Primary Sources: the Dream-Quest of Unknown Kadath 21, Leng
Surrounded, as he is, by a small horde of horse-headed elephantine birds, Carter gives up his flight. Behind him the squat slant-eyed trader of evil legend rides up, all smug because he has the power to control Shantaks.
The old trader obliges Carter to climb onto a Shantak’s back and hops up behind him. The enormous bird takes flight, and Carter shudders.
To my surprise, the Shantak doesn’t fly them the rest of the way northwards to the impassible plateau, but rather eastward in the direction of Leng. From the air, Carter can see the horrible giant statues guarding the impassible plateau. He notes tunnel-mouths way up at their tops, which will doubtless show up later, and also that his nemesis the old trader plainly dislikes them.
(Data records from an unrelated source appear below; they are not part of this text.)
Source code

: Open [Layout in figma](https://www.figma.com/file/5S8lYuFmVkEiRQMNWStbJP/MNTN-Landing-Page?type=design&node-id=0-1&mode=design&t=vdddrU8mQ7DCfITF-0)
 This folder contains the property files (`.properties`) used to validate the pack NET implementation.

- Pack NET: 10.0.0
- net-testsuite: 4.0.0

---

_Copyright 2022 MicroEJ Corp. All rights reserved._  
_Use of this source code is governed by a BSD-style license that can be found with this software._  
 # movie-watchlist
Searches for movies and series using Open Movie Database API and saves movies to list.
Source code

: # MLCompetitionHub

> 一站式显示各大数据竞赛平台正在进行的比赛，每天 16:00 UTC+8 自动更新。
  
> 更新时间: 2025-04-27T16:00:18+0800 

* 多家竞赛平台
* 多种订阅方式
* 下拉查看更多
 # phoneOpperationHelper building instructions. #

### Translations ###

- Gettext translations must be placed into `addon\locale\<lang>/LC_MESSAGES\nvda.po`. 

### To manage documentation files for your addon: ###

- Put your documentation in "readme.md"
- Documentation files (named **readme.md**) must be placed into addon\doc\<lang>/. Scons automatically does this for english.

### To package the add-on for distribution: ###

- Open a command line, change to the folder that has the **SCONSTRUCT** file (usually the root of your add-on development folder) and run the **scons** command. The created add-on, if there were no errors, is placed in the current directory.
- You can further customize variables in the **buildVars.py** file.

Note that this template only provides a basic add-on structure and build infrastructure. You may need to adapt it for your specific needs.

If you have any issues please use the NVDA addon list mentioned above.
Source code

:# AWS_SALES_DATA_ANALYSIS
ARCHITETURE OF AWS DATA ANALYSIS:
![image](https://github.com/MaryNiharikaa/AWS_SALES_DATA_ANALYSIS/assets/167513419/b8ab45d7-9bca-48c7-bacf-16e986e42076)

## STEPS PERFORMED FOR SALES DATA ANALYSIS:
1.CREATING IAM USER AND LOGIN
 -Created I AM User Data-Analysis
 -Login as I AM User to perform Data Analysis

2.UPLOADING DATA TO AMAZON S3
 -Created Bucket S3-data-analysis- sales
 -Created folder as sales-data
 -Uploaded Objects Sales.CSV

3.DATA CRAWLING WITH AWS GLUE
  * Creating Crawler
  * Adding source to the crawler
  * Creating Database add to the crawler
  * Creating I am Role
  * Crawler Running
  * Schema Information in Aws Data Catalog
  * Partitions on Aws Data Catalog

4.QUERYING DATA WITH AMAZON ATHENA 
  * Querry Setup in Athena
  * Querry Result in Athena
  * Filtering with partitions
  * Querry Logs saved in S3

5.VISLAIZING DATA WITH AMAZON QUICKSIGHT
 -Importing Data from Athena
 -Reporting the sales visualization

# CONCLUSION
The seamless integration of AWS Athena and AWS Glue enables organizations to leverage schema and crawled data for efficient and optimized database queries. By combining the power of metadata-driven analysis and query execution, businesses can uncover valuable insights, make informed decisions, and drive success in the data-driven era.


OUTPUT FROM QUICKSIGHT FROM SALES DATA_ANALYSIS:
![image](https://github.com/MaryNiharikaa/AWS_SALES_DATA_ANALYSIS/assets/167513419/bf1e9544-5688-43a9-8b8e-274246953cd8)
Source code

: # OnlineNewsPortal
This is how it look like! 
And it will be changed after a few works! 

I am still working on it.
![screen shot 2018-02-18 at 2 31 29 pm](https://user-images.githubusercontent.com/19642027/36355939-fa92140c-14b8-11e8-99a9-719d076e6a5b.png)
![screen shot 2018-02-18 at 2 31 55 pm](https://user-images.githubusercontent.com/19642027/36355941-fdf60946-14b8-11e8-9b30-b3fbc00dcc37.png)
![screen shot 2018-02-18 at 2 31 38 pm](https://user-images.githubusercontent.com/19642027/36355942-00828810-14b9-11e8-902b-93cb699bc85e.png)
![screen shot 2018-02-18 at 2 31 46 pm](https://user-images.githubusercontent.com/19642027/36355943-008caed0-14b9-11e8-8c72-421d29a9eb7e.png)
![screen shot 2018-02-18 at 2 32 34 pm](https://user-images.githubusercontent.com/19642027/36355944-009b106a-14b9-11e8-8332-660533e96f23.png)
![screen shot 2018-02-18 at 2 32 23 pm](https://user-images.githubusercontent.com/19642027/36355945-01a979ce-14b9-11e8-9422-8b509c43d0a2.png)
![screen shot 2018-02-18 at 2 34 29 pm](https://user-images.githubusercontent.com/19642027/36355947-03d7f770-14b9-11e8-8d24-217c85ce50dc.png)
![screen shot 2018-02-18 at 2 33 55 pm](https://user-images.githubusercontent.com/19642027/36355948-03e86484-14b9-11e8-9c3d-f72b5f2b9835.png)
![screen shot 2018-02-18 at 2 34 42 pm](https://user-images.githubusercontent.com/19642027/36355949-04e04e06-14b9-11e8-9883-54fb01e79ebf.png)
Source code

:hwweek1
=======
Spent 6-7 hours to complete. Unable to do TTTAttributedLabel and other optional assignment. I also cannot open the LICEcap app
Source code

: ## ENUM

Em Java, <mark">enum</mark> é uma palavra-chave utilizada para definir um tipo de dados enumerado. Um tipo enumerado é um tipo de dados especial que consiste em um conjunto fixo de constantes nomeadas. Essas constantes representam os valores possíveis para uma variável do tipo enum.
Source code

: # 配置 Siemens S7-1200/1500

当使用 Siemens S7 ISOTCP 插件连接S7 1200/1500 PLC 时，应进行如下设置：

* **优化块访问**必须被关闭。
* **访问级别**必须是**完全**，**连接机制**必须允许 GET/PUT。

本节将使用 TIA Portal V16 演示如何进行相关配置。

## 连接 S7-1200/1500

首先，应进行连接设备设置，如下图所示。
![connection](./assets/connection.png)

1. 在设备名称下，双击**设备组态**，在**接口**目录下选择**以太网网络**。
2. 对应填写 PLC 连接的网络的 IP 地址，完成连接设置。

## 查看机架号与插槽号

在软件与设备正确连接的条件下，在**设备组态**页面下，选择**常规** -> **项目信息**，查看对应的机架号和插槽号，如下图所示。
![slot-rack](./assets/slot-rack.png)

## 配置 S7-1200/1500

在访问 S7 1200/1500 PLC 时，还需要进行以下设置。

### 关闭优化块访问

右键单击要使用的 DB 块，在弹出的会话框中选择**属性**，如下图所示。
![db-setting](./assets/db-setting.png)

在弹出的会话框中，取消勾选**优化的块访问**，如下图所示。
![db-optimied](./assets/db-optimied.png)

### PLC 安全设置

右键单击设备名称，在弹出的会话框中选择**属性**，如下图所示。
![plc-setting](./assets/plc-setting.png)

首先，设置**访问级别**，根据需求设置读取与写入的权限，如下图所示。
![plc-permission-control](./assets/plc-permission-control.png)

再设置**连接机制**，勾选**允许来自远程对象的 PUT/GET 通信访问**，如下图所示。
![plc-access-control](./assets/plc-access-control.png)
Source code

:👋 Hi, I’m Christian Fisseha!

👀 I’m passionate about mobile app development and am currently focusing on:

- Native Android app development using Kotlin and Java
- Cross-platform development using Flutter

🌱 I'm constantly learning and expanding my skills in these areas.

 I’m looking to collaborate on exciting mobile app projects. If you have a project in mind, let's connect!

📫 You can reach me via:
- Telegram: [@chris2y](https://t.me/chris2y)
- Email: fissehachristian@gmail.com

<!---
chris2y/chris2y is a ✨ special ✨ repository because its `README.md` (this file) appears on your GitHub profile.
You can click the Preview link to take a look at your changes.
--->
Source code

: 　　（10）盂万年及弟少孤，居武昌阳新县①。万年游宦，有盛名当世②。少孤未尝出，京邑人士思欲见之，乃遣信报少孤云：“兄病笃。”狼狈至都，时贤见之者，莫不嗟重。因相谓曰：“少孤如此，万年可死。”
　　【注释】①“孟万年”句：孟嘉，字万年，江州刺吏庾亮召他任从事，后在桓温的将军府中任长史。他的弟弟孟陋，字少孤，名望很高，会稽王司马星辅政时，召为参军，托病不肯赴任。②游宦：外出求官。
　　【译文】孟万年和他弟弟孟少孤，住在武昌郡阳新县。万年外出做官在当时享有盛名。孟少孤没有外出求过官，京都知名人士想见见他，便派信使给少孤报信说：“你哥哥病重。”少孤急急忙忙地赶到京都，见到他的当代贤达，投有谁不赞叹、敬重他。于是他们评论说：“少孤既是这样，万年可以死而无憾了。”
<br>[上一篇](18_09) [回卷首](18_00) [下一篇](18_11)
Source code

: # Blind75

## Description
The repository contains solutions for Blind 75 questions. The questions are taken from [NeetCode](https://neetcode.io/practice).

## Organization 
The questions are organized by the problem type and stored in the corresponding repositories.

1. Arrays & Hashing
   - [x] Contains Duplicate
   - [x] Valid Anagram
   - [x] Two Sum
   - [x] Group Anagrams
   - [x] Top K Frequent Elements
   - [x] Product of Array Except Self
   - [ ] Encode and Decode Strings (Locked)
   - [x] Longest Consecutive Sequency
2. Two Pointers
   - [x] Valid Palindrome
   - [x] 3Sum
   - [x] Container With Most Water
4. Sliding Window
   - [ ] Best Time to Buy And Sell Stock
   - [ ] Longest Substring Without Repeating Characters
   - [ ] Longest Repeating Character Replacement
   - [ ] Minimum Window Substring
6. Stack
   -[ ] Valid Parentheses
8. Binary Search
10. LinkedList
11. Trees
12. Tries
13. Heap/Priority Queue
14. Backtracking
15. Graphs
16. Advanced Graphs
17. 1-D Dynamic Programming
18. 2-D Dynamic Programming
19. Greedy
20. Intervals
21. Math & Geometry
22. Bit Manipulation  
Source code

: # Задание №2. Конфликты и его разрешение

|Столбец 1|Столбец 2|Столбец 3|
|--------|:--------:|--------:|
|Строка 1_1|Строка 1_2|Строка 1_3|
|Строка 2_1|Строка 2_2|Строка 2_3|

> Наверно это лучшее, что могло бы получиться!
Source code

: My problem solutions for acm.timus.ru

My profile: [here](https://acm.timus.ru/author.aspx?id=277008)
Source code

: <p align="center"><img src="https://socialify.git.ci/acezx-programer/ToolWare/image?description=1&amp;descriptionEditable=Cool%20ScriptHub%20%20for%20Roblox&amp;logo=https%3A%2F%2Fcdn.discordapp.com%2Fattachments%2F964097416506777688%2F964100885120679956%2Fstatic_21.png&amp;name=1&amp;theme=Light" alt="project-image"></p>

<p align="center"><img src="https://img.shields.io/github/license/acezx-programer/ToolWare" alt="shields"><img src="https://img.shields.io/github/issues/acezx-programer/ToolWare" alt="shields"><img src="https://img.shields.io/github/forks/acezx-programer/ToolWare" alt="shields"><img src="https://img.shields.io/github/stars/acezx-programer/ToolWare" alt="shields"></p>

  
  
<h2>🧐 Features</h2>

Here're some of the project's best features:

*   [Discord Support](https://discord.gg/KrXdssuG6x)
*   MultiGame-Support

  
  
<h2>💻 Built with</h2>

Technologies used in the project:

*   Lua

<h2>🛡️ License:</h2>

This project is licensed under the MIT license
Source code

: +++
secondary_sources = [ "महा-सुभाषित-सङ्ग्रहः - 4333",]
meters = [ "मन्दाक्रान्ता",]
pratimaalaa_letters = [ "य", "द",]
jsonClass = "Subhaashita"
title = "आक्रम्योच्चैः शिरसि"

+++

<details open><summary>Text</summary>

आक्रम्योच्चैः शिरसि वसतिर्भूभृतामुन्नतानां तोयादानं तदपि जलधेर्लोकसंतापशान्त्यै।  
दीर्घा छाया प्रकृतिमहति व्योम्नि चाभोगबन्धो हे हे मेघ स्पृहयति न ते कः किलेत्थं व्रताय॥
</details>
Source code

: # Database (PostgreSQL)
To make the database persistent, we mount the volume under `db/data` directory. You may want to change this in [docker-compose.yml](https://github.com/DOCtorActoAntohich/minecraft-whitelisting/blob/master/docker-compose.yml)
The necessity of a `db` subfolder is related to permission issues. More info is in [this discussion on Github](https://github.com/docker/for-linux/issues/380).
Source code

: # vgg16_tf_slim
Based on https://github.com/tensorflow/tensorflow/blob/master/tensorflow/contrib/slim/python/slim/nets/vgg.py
Carter and his captors cruise over Leng. Sorry, meant to say the cold desert plateau which healthy folk never visit; that haunted place of evil and mystery which is Leng. It’s all gray and lifeless, dotted with little stony villages, where natives dance by firelight. Given that Leng is described as being entirely barren, I don’t know what the native Lengese people do to subsist. Definitely they don’t farm. Carter doesn’t wonder about the Leng economy, though. He’s too busy peering down at the villagers as he flies overhead, watching them dance, squinting, trying to think where he recognizes them from. Horned heads, cloven hoofs, weird motions… it comes to him eventually, maybe thanks to the barren gray backdrop. The folk of Leng are the same folk who press-ganged him in Dylath-Leen and took him to the Moon!
Just the thought of those shapeshifting frog monsters squicks Carter the hell out. He shudder[s] at the thought that Leng must be known to these formless abominations from the moon. But the Shantak doesn’t land immediately, so he’s spared from interacting with the Lengese, at least for a while. The bird flies and flies and flies, oh it goes ever so far, across ice and stone and granite and wasteland and desert. No farming, no hunting, no gathering, no herding, no nothing. I wonder again what the Leng folk eat.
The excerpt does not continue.